- Data extracted from a collection
════════

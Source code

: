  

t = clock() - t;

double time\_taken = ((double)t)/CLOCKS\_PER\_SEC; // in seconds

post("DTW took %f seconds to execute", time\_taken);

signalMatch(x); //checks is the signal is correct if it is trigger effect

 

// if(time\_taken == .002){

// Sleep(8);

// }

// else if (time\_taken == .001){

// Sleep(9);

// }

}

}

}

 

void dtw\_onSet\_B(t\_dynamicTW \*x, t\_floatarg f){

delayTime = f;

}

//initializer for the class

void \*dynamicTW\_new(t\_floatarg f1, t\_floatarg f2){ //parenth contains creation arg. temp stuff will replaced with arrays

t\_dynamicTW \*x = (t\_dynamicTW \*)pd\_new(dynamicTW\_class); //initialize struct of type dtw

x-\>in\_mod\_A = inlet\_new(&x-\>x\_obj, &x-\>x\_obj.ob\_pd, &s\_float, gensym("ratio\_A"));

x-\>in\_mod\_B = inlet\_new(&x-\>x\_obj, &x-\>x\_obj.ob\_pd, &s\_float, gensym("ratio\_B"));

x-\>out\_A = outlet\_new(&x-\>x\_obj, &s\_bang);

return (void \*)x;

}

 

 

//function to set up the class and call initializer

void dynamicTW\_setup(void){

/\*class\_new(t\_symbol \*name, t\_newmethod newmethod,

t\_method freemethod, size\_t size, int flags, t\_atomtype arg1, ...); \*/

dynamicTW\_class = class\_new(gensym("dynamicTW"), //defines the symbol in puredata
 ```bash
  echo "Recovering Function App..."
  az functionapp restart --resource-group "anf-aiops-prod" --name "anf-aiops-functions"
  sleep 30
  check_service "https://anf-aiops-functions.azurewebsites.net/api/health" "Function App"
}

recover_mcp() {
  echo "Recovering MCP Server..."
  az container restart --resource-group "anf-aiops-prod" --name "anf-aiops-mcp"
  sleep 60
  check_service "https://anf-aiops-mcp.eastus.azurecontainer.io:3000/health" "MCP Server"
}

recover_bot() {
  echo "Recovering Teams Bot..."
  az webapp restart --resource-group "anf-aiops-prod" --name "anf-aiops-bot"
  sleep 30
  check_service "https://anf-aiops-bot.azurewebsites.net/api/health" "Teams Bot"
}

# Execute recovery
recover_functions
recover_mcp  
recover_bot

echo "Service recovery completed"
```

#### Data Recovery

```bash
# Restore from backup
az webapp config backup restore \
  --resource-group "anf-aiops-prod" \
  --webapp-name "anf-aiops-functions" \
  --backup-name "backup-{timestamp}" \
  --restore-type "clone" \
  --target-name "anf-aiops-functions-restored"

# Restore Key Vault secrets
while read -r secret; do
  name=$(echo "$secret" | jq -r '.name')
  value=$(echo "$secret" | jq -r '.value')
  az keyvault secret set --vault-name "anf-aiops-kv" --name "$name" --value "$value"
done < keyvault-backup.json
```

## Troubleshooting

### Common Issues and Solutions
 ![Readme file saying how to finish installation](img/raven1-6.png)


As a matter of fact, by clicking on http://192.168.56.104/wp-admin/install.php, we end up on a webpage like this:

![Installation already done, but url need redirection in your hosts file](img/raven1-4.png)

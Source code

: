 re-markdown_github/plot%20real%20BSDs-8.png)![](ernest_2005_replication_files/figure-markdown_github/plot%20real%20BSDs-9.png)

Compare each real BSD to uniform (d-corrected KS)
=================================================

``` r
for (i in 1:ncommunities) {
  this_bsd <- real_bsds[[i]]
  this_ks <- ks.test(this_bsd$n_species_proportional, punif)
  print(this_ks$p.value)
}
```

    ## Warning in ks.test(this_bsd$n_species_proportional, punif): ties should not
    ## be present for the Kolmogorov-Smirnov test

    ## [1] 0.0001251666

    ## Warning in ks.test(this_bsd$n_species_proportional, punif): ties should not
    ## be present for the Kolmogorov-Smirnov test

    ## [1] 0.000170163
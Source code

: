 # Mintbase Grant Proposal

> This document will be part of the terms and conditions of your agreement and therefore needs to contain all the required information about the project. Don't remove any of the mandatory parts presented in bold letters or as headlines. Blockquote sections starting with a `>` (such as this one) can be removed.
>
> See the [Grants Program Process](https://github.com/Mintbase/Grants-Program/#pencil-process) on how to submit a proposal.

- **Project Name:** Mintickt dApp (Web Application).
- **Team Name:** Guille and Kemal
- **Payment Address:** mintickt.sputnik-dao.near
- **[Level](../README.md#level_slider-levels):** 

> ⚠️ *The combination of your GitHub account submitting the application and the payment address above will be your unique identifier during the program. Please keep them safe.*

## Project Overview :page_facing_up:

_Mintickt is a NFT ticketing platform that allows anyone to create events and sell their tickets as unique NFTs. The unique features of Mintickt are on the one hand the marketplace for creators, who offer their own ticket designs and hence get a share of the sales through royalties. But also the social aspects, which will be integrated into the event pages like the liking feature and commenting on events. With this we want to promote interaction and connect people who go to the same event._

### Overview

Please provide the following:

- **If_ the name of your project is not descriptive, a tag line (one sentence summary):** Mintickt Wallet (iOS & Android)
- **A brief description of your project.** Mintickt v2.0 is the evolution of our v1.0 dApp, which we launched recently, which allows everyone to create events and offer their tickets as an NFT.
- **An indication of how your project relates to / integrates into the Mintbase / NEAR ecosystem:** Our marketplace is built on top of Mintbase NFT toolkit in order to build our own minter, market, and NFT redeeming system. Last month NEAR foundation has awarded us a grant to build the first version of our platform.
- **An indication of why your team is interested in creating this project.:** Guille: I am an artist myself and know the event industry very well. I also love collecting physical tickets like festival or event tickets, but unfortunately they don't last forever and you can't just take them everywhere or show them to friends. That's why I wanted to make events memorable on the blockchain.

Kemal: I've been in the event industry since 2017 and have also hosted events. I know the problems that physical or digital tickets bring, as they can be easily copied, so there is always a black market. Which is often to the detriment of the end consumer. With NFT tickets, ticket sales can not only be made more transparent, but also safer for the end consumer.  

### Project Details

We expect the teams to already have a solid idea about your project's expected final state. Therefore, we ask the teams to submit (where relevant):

════════

- Instructions to follow
In the records, which lines mention the word "resource"? Copy those lines.

- Solution to the problem
  az functionapp restart --resource-group "anf-aiops-prod" --name "anf-aiops-functions"
  az container restart --resource-group "anf-aiops-prod" --name "anf-aiops-mcp"
  az webapp restart --resource-group "anf-aiops-prod" --name "anf-aiops-bot"
  --resource-group "anf-aiops-prod" \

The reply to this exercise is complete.